The policy of the law not only permits, but requires, the attendance of the scholar in the district where he lives. Under our statutes, every person having the custody and control of a child of a certain age, "residing in a school district in which a public school is annually taught," who does not cause the child to attend all the time school is in session, is subject to a fine. P.S., c. 93, ss. 14, 15; Laws 1901, c. 61; Laws 1903, c. 13. The age of the child in this case does not appear; but if the legal domicile of the child in some town other than that in which it was actually living were an answer to a prosecution under this section, the purpose of the statute would be defeated. The special purpose of the act, the general policy of the law, prior judicial utterance upon the subject, and the necessary meaning of the same term in existing statutes relating to the same general subject, all tend to prove that the language of the section was used in its ordinary popular sense. Therefore, while in some situations residing in a place may mean having a legal domicile therein, by this statute was intended an actual — not a technical — residence in the town. As the child for whose tuition payment is sought did not in the statutory sense reside with her parents in Landaff, but did actually reside with them in Lisbon, there can be no recovery, since the action can be maintained only by force of the statute. New Hampton Institution v. School District, 74 N.H. 412.

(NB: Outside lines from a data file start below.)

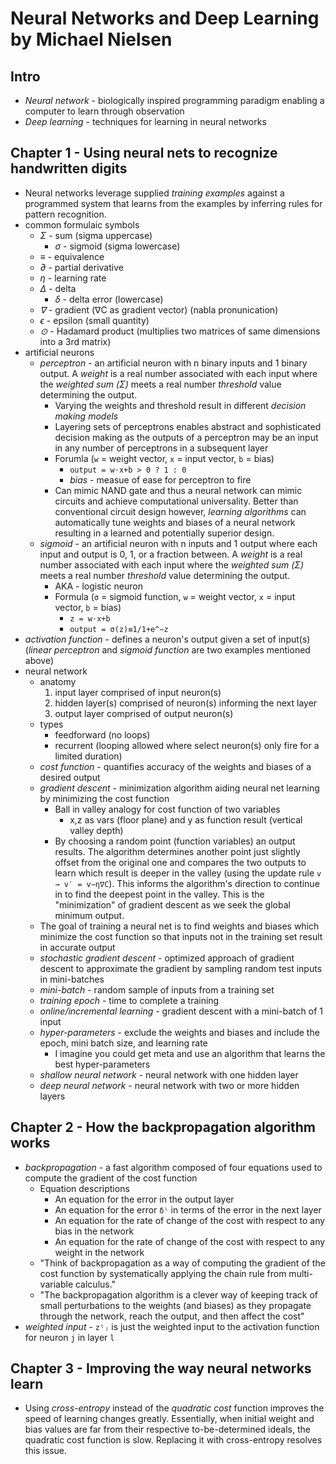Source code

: # Neural Networks and Deep Learning by Michael Nielsen

## Intro

- *Neural network* - biologically inspired programming paradigm enabling a computer to learn through observation
- *Deep learning* - techniques for learning in neural networks

## Chapter 1 - Using neural nets to recognize handwritten digits

- Neural networks leverage supplied *training examples* against a programmed system that learns from the examples by inferring rules for pattern recognition.
- common formulaic symbols
    - *Σ* - sum (sigma uppercase)
        - *σ* - sigmoid (sigma lowercase)
    - *≡* - equivalence
    - *∂* - partial derivative
    - *η* - learning rate
    - *Δ* - delta
        - *δ* - delta error (lowercase)
    - *∇* - gradient (∇C as gradient vector) (nabla pronunication)
    - *ϵ* - epsilon (small quantity)
    - *⊙* - Hadamard product (multiplies two matrices of same dimensions into a 3rd matrix)
- artificial neurons
    - *perceptron* - an artificial neuron with n binary inputs and 1 binary output. A *weight* is a real number associated with each input where the *weighted sum (Σ)* meets a real number *threshold* value determining the output.
        - Varying the weights and threshold result in different *decision making models*
        - Layering sets of perceptrons enables abstract and sophisticated decision making as the outputs of a perceptron may be an input in any number of perceptrons in a subsequent layer
        - Forumla (`w` = weight vector, `x` = input vector, `b` = bias)
            - `output = w⋅x+b > 0 ? 1 : 0`
            - *bias* - measue of ease for perceptron to fire
        - Can mimic NAND gate and thus a neural network can mimic circuits and achieve computational universality. Better than conventional circuit design however, *learning algorithms* can automatically tune weights and biases of a neural network resulting in a learned and potentially superior design.
    - *sigmoid* - an artificial neuron with n inputs and 1 output where each input and output is 0, 1, or a fraction between. A *weight* is a real number associated with each input where the *weighted sum (Σ)* meets a real number *threshold* value determining the output.
        - AKA - logistic neuron
        - Formula (`σ` = sigmoid function, `w` = weight vector, `x` = input vector, `b` = bias)
            - `z = w⋅x+b`
            - `output = σ(z)≡1/1+e^−z`
- *activation function* - defines a neuron's output given a set of input(s) (*linear perceptron* and *sigmoid function* are two examples mentioned above)  
- neural network
    - anatomy
        1. input layer comprised of input neuron(s)
        2. hidden layer(s) comprised of neuron(s) informing the next layer
        3. output layer comprised of output neuron(s)
    - types
        - feedforward (no loops)
        - recurrent (looping allowed where select neuron(s) only fire for a limited duration)
    - *cost function* - quantifies accuracy of the weights and biases of a desired output
    - *gradient descent* - minimization algorithm aiding neural net learning by minimizing the cost function
        - Ball in valley analogy for cost function of two variables 
            - x,z as vars (floor plane) and y as function result (vertical valley depth)
        - By choosing a random point (function variables) an output results. The algorithm determines another point just slightly offset from the original one and compares the two outputs to learn which result is deeper in the valley (using the update rule `v → v′ = v−η∇C`). This informs the algorithm's direction to continue in to find the deepest point in the valley. This is the "minimization" of gradient descent as we seek the global minimum output.
    - The goal of training a neural net is to find weights and biases which minimize the cost function so that inputs not in the training set result in accurate output
    - *stochastic gradient descent* - optimized approach of gradient descent to approximate the gradient by sampling random test inputs in mini-batches
    - *mini-batch* - random sample of inputs from a training set
    - *training epoch* - time to complete a training
    - *online/incremental learning* - gradient descent with a mini-batch of 1 input
    - *hyper-parameters* - exclude the weights and biases and include the epoch, mini batch size, and learning rate
        - I imagine you could get meta and use an algorithm that learns the best hyper-parameters
    - *shallow neural network* - neural network with one hidden layer
    - *deep neural network* - neural network with two or more hidden layers

## Chapter 2 - How the backpropagation algorithm works

- *backpropagation* - a fast algorithm composed of four equations used to compute the gradient of the cost function
    - Equation descriptions
        - An equation for the error in the output layer
        - An equation for the error `δˡ` in terms of the error in the next layer
        - An equation for the rate of change of the cost with respect to any bias in the network
        - An equation for the rate of change of the cost with respect to any weight in the network
    - "Think of backpropagation as a way of computing the gradient of the cost function by systematically applying the chain rule from multi-variable calculus."
    - "The backpropagation algorithm is a clever way of keeping track of small perturbations to the weights (and biases) as they propagate through the network, reach the output, and then affect the cost"
- *weighted input* - `zˡⱼ` is just the weighted input to the activation function for neuron `j` in layer `l`

## Chapter 3 - Improving the way neural networks learn

- Using *cross-entropy* instead of the *quadratic cost* function improves the speed of learning changes greatly. Essentially, when initial weight and bias values are far from their respective to-be-determined ideals, the quadratic cost function is slow. Replacing it with cross-entropy resolves this issue.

It is not found that the child's father, when he moved his family to Lisbon "that they might be nearer the school his daughter was attending and be less lonesome," intended to defraud the plaintiff district in the matter of the education of his children. If his action could be found to constitute such fraud, there is no suggestion that the defendants were party thereto. If the child attended the school under such circumstances as to make the father liable for her tuition, or could not rightfully have attended except by contract with the district, still as she did not within the meaning of the statute reside in the defendant district with her parents or guardian, the action cannot be maintained.
Judgment for the defendants.
WALKER, YOUNG, and PEASLEE, JJ., concurred: BINGHAM, J., concurred in the result, holding that the child's father had abandoned his domicile in Landaff.